> [Assignment]: Return every line of the data below that includes the string "inti".

(Stored dataset items)

--------------------------------

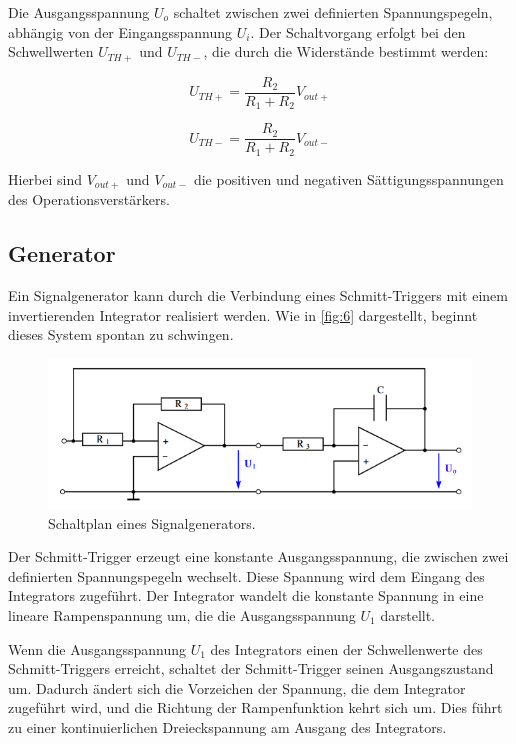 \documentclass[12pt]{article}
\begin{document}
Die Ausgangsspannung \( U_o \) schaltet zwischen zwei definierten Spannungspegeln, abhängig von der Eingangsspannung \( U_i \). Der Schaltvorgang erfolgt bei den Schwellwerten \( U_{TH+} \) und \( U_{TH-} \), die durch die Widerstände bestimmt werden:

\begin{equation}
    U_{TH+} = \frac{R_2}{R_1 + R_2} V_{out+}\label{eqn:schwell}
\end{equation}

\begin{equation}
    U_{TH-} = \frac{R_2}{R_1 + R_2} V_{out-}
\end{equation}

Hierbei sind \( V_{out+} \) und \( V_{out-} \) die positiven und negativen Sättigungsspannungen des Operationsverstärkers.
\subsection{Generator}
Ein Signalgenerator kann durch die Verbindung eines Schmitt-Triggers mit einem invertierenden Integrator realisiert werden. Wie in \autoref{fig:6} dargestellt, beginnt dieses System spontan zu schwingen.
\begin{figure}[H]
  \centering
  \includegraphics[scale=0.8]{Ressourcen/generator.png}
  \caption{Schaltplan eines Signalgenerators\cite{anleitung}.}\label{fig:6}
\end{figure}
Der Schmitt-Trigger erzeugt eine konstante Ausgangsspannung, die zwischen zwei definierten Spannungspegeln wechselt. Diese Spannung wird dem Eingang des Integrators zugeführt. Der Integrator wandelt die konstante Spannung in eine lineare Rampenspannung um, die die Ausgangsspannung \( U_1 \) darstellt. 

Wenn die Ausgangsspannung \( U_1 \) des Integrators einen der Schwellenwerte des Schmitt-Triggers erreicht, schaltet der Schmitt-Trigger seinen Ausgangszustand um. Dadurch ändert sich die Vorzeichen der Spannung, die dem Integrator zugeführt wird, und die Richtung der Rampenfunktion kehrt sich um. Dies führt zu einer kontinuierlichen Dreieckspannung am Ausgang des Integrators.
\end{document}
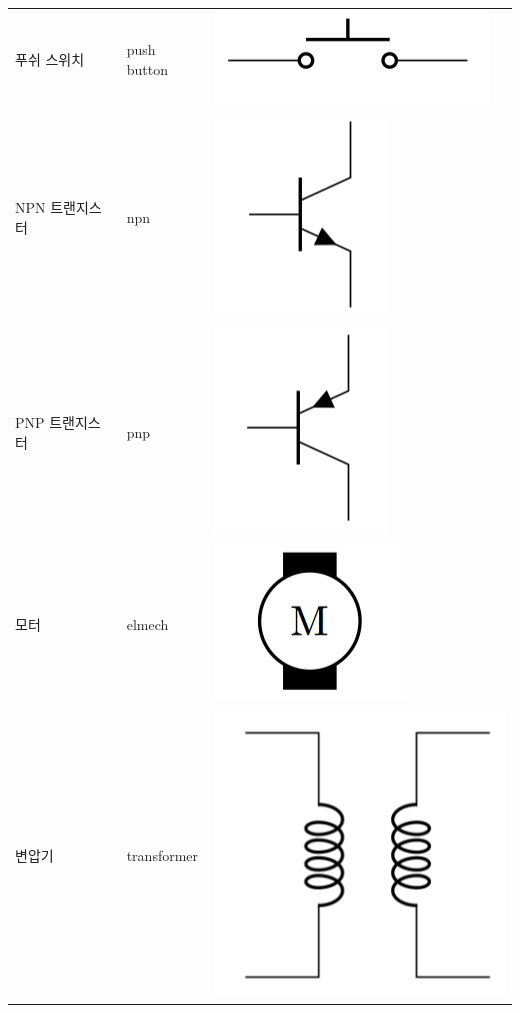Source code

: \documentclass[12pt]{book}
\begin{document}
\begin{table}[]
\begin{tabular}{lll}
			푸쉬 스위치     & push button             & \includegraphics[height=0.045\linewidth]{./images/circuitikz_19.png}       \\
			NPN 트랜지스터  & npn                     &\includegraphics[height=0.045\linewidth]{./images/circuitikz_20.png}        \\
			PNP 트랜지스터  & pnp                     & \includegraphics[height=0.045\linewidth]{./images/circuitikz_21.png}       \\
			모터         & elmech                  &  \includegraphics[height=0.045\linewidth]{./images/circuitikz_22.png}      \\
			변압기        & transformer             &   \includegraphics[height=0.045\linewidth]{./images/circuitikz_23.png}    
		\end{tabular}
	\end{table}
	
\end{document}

--------------------------------

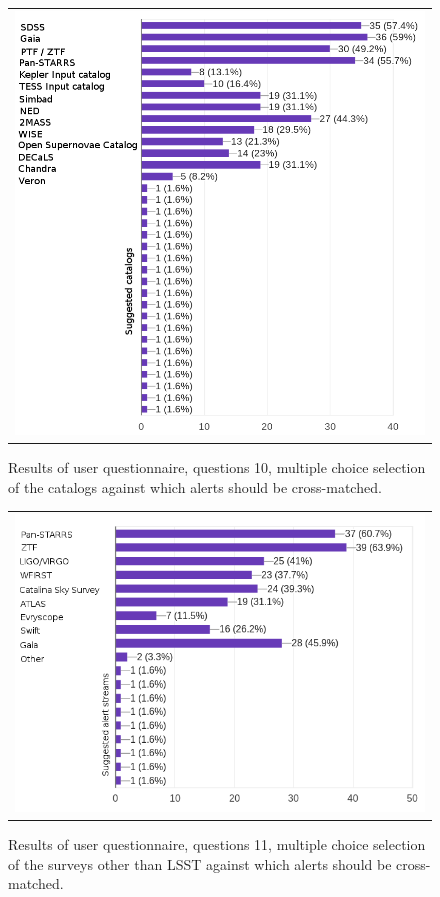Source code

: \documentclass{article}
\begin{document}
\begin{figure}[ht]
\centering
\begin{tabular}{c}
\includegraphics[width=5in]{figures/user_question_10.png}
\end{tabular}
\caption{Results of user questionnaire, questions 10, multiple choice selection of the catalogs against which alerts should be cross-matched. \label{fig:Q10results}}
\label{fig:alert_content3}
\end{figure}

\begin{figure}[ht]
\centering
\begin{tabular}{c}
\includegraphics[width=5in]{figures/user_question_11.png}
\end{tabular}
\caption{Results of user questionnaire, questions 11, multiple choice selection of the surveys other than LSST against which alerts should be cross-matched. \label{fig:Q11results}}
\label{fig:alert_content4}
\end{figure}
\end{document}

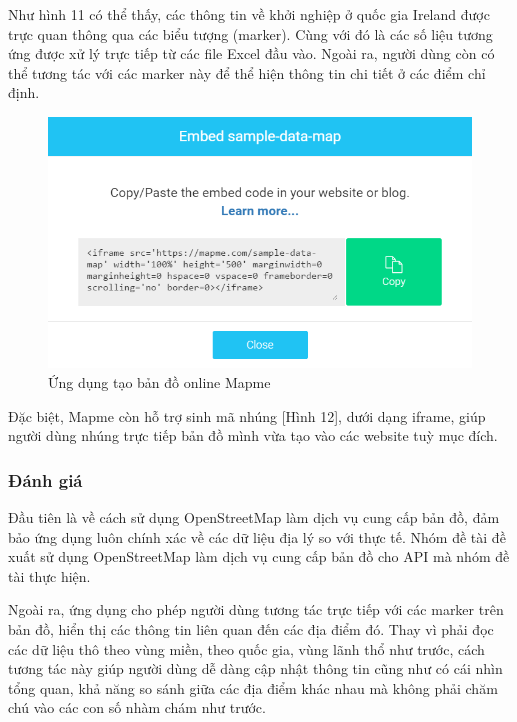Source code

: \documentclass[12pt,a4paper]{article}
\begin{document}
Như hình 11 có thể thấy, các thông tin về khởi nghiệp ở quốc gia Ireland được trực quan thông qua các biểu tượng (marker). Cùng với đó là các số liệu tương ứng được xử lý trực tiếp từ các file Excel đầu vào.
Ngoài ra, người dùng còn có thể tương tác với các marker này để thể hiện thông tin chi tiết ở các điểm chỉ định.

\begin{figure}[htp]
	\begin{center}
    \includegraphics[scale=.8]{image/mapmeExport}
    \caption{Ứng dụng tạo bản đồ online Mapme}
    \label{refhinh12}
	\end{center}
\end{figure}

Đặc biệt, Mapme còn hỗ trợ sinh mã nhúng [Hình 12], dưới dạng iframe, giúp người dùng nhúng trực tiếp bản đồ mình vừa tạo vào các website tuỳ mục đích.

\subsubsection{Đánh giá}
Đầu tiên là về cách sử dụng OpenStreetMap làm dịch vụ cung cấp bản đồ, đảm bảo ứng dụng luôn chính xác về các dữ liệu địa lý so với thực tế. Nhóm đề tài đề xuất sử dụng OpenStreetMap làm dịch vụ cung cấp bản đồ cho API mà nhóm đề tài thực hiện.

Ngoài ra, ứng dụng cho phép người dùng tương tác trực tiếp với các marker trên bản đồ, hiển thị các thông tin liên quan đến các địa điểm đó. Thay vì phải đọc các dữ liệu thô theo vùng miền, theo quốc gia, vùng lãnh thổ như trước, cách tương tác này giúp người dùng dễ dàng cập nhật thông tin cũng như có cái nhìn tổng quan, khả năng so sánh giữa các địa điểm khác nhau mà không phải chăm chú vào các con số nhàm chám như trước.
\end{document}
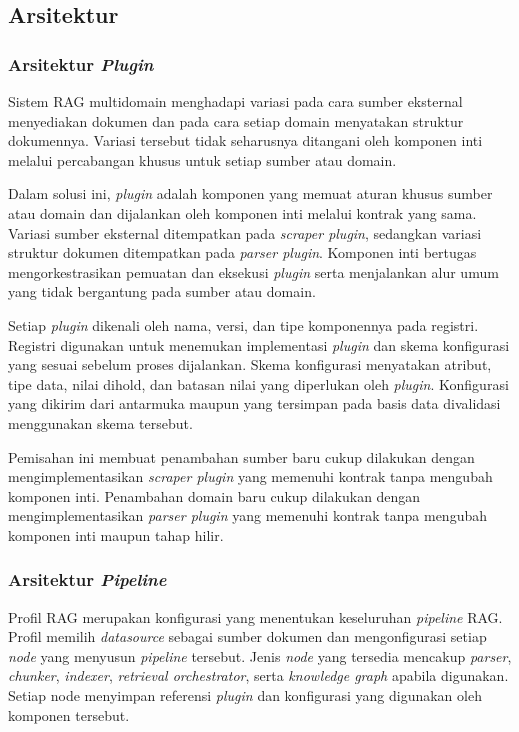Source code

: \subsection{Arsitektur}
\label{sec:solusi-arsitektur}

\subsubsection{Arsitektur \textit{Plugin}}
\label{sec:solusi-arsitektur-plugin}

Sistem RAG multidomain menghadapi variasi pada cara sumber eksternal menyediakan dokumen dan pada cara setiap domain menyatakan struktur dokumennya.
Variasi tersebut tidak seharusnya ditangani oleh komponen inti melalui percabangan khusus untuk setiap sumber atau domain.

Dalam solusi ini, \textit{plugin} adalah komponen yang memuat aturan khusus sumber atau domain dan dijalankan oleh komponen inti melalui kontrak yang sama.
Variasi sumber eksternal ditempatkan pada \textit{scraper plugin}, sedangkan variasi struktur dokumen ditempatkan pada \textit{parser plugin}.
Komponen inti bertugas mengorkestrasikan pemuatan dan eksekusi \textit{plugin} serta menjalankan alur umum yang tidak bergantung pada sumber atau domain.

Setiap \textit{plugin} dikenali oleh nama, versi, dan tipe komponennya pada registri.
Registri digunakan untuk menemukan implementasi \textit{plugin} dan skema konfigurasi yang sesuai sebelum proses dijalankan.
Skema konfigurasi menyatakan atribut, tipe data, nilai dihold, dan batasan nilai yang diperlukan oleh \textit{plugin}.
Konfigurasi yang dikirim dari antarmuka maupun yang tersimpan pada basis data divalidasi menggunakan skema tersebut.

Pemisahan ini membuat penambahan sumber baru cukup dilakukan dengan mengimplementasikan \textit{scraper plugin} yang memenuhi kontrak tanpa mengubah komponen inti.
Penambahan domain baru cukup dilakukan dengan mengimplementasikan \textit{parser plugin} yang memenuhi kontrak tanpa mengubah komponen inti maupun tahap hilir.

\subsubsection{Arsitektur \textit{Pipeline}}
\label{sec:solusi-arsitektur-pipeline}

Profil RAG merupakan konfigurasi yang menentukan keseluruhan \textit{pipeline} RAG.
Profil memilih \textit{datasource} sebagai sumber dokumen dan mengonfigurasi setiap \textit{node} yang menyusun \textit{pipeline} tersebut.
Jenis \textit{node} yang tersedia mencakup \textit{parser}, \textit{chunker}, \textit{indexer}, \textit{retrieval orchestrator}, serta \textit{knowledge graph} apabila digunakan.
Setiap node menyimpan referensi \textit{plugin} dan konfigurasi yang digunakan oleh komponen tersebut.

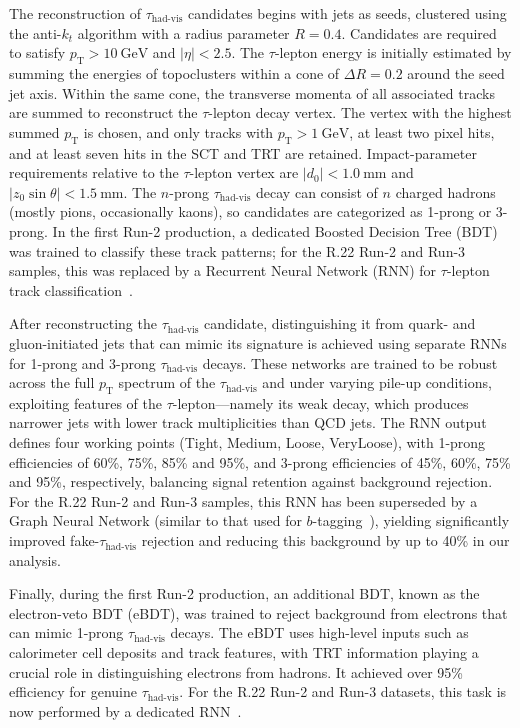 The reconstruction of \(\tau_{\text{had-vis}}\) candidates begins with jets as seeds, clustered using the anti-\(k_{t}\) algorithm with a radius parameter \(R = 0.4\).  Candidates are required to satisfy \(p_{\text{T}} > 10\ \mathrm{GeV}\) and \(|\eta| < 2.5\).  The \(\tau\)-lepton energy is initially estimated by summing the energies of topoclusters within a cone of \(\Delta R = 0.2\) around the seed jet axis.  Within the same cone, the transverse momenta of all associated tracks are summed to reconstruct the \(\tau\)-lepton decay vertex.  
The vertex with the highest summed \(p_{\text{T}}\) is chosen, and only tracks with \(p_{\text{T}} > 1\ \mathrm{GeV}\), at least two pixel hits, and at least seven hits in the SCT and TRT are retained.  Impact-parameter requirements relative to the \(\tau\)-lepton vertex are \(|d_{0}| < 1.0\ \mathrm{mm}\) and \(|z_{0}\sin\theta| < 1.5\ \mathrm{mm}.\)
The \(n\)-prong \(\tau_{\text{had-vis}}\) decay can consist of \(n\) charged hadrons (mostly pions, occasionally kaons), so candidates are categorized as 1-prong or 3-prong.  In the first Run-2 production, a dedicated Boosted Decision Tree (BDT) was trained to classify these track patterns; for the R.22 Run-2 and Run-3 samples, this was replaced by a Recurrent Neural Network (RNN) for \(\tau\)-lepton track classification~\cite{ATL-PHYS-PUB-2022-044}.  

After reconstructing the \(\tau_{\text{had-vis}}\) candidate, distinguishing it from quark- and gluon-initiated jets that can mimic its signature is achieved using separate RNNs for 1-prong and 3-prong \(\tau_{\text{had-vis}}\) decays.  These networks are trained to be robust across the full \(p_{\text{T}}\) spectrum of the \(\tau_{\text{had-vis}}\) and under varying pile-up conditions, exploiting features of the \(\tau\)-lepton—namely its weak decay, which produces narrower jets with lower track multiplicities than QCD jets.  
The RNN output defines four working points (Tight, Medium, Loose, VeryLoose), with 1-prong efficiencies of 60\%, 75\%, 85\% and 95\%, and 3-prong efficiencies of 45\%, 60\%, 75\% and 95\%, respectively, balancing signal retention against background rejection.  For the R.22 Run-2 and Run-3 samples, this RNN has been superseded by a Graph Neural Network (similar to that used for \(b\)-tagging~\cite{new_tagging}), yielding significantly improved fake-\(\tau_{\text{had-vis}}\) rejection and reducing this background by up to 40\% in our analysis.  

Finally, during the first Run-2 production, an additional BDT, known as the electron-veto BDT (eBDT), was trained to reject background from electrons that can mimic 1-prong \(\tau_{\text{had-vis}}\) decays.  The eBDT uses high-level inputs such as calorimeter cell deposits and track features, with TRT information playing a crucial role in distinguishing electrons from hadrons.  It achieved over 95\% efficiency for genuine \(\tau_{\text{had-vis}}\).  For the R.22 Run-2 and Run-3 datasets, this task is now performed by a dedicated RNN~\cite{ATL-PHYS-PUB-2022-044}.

--------------------------------

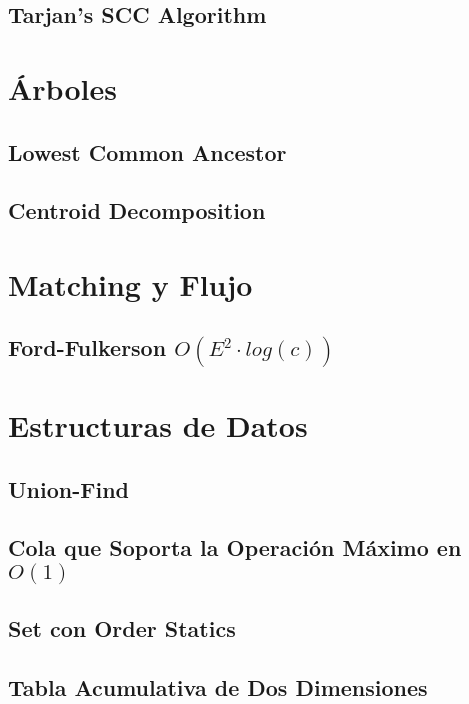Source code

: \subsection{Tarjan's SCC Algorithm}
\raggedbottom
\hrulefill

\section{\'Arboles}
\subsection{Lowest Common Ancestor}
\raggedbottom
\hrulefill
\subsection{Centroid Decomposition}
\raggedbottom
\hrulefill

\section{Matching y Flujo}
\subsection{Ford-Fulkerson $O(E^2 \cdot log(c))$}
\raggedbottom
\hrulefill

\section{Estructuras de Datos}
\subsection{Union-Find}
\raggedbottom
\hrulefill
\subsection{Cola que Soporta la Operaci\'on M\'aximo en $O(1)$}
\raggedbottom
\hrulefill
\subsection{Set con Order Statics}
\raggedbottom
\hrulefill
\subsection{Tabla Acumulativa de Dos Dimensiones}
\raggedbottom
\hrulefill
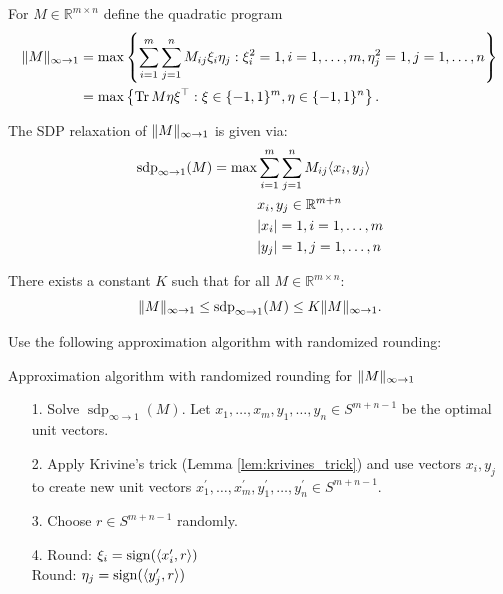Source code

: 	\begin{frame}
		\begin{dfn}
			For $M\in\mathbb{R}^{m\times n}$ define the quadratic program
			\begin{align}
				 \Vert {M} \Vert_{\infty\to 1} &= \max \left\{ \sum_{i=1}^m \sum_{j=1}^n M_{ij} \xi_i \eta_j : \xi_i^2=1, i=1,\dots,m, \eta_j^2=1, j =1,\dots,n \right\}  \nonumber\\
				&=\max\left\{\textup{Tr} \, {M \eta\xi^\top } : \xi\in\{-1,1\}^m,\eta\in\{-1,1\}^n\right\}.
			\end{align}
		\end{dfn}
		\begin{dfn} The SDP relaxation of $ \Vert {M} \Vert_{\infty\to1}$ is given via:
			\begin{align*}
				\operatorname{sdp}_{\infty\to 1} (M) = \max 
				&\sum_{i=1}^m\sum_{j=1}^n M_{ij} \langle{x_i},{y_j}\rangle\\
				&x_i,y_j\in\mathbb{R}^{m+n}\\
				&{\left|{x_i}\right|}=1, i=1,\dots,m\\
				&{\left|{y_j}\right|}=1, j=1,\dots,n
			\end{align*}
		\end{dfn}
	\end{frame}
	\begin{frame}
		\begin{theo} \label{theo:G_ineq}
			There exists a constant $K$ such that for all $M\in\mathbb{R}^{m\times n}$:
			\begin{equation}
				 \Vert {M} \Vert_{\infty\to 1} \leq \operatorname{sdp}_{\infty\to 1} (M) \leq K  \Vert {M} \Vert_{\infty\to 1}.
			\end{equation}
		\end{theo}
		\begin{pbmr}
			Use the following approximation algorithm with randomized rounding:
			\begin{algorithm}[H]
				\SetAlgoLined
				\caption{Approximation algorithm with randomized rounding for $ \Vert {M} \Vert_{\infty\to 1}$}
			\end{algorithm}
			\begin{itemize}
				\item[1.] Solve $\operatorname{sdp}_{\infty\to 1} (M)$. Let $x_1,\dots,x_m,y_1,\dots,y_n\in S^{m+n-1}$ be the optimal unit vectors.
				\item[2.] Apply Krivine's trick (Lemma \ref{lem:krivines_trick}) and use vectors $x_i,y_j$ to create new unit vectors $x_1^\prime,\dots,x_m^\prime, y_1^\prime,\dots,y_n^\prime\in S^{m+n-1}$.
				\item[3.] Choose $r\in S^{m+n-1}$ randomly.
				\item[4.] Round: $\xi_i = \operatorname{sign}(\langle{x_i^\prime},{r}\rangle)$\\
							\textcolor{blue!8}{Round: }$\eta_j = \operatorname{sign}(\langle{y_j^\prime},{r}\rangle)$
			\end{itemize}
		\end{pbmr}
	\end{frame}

--------------------------------

> [Result of the task]:
Variasi tersebut tidak seharusnya ditangani oleh komponen inti melalui percabangan khusus untuk setiap sumber atau domain.
Dalam solusi ini, \textit{plugin} adalah komponen yang memuat aturan khusus sumber atau domain dan dijalankan oleh komponen inti melalui kontrak yang sama.
Komponen inti bertugas mengorkestrasikan pemuatan dan eksekusi \textit{plugin} serta menjalankan alur umum yang tidak bergantung pada sumber atau domain.
Pemisahan ini membuat penambahan sumber baru cukup dilakukan dengan mengimplementasikan \textit{scraper plugin} yang memenuhi kontrak tanpa mengubah komponen inti.
Penambahan domain baru cukup dilakukan dengan mengimplementasikan \textit{parser plugin} yang memenuhi kontrak tanpa mengubah komponen inti maupun tahap hilir.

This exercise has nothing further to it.